U.S. Sugar to close Bryant Sugar Mill
April 12, 2007
by FoodBusinessNews.net Staff
CLEWISTON, FLA. — U.S. Sugar Corp.’s Bryant Sugar Mill is ceasing operations with the end of the recently completed 2006-2007 sugarcane harvest season.
With its initial harvest in 1962, The Bryant Mill processed its first crop consisting of 800,000 tons of sugarcane — equal to 165 million lbs of sugar — that year. Operations grew to more than 3,000,000 tons of cane this season, which yielded 560 million lbs of sugar. During the last 45 years, the Bryant Mill has ground more than 90 million tons of sugarcane.
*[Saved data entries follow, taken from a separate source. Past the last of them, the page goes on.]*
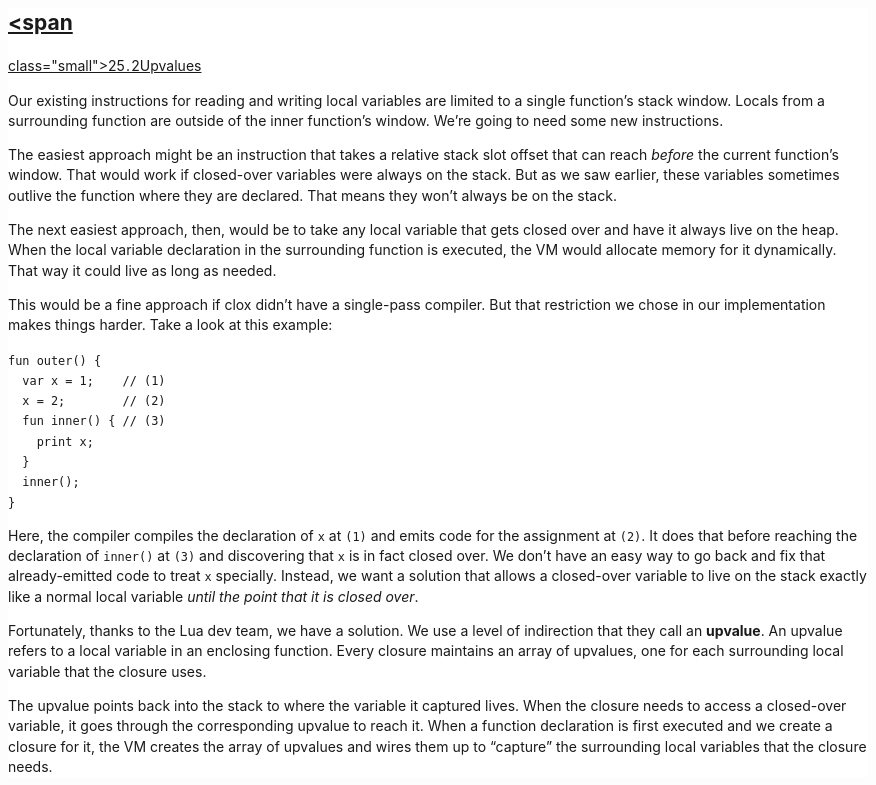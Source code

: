 ## <a href="#upvalues" id="upvalues"><span
class="small">25 . 2</span>Upvalues</a>

Our existing instructions for reading and writing local variables are
limited to a single function’s stack window. Locals from a surrounding
function are outside of the inner function’s window. We’re going to need
some new instructions.

The easiest approach might be an instruction that takes a relative stack
slot offset that can reach *before* the current function’s window. That
would work if closed-over variables were always on the stack. But as we
saw earlier, these variables sometimes outlive the function where they
are declared. That means they won’t always be on the stack.

The next easiest approach, then, would be to take any local variable
that gets closed over and have it always live on the heap. When the
local variable declaration in the surrounding function is executed, the
VM would allocate memory for it dynamically. That way it could live as
long as needed.

This would be a fine approach if clox didn’t have a single-pass
compiler. But that restriction we chose in our implementation makes
things harder. Take a look at this example:

<div class="codehilite">

    fun outer() {
      var x = 1;    // (1)
      x = 2;        // (2)
      fun inner() { // (3)
        print x;
      }
      inner();
    }

</div>

Here, the compiler compiles the declaration of `x` at `(1)` and emits
code for the assignment at `(2)`. It does that before reaching the
declaration of `inner()` at `(3)` and discovering that `x` is in fact
closed over. We don’t have an easy way to go back and fix that
already-emitted code to treat `x` specially. Instead, we want a solution
that allows a closed-over variable to live on the stack exactly like a
normal local variable *until the point that it is closed over*.

Fortunately, thanks to the Lua dev team, we have a solution. We use a
level of indirection that they call an **upvalue**. An upvalue refers to
a local variable in an enclosing function. Every closure maintains an
array of upvalues, one for each surrounding local variable that the
closure uses.

The upvalue points back into the stack to where the variable it captured
lives. When the closure needs to access a closed-over variable, it goes
through the corresponding upvalue to reach it. When a function
declaration is first executed and we create a closure for it, the VM
creates the array of upvalues and wires them up to “capture” the
surrounding local variables that the closure needs.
Starting in October, all of U.S. Sugar’s crop will be processed at the consolidated and automated manufacturing facility in Clewiston. The facility is expected to process 42,000 tons per day, making it one of the world’s largest facilities and make U.S. Sugar the lowest cost sugar producer in the U.S. and Mexico.
"Unfortunately, trade agreements and foreign sugar have required automation, and that means the elimination of jobs," said Robert Coker, senior vice-president of public affairs. "The employees of Bryant Mill have been an integral part of our family for more than four decades and have done extraordinary work."
Mr. Coker also said recent free trade agreements and ongoing negotiations with other sugar-producing countries are leading to more foreign sugar coming into the U.S. market. Increasing efficiency in operations is designed to keep U.S. Sugar competitive in the future.
"While this is the end of the Bryant Sugar story, it makes an exciting new beginning for U.S. Sugar’s high tech sugar manufacturing operations at Clewiston," Mr. Coker said.
For all of U.S. Sugar’s operations, this year’s 190-day harvesting and processing season yielded about 13.5 million cwts of sugar. The 2005-2006 crop, which was damaged by Hurricane Wilma, produced 5.6 million tons of sugarcane and 11.7 million cwts of refined sugar.